Sometimes, they ask me what distance will be to the subject, if you photograph on a particular lens. In this article, I derived a simple calculation formula.
For calculations, I used a full-format camera with a physical sensor size of 36 X 24 mm.
I recommend reading the text under the images.
The viewing angle can be found in brochures, instructions or on the official websites of the lens manufacturer. But there is one small nuance, which for some reason few people take into account - the angle of view of the lens is indicated for the diagonal of the frame.
I work as a photographer and do not shoot “diagonal shots” at all (to take a shot with a diagonal fill of the frame), and therefore this data gives me only an approximate idea of the angle of view when shooting in normal portrait (vertical camera orientation) or landscape (horizontal camera orientation) mode ...
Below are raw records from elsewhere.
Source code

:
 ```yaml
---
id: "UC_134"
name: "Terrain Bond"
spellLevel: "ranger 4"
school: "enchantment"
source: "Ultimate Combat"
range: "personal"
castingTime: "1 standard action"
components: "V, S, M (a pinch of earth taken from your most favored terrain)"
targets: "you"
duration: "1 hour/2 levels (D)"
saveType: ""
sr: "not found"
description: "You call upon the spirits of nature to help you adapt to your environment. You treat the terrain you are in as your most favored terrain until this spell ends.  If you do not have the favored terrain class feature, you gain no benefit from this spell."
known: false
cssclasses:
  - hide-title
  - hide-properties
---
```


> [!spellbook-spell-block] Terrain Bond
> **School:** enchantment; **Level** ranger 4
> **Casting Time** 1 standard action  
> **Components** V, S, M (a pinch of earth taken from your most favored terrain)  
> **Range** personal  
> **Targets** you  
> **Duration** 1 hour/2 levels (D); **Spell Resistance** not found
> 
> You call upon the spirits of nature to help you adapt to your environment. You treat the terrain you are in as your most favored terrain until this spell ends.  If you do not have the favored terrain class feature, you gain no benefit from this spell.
Output: the physical size of the matrix w * h and the focal length of the lens f.
Search for: formula for calculating the viewing angle diagonally, vertically, horizontally. Check the found Beta angle for f = 50mm.
Thus, the data taken from the official website (47 °) and verification (46,79 °) are the same.
Now let's find the angle of view horizontally (Xi) and vertically (Tau):
It turns out that if we shoot a portrait at a 50 mm focal length (vertical position of the camera), then the viewing angle at which we will need to enter the model will be only 40 degrees.
Now find formula for calculating the distance L, with which we will need to shoot so that an object with the given dimensions fits in the frame H.
Thus, if we shoot a model with a height of 180 cm on a full-frame camera with a lens that has a 50 mm focal length, then in order for the heels and the crown of the head to get into the frame with the vertical orientation of the camera, we will need to move back 2.5 meters, horizontally, to fit the entire model into the frame, you will need to step back 3.75 meters.
To be more precise, 5 cm of the focal length (or any other number of the focal length) from the focus plane to the plane of the matrix should be added to these numbers, because the distance is calculated from the object to the focal plane. And you also need to take into account the effect of changing the viewing angle of the lens at different focusing distances, because the same fifty dollars has the declared 47 ° only when focusing on infinity, more about this here.
If we shoot the same model for the same fifty dollars with the horizontal orientation of the camera, but already on the Nikon DX camera (Kf = 1.5), then we will need to move 5,6 meters. And if you take into account that in addition to the model itself, you still need to capture a bit of space from below and from above, then by fifty dollars it will be necessary to retreat by 7 meters.
To use the count for cropped cameras, use the formulas to specify the width w and height h for your camera. For Nikon DX cameras: w = 23.5 mm, h = 15.6 mm. The focal length f should be taken as indicated on the lens without any conversion. Basic formulas are highlighted. If you cannot find the value of w and h in the instruction, then usually w = 36 / Kf, h = 24 / Kf, where Kf is the value crop factor cameras.
It is very simple to find out the focusing distance to the subject from the already taken photo. To do this, just check EXIF photo using http://regex.info/exif.cgi (The site supports any photo format)
Thank you for attention. Arkady Shapoval.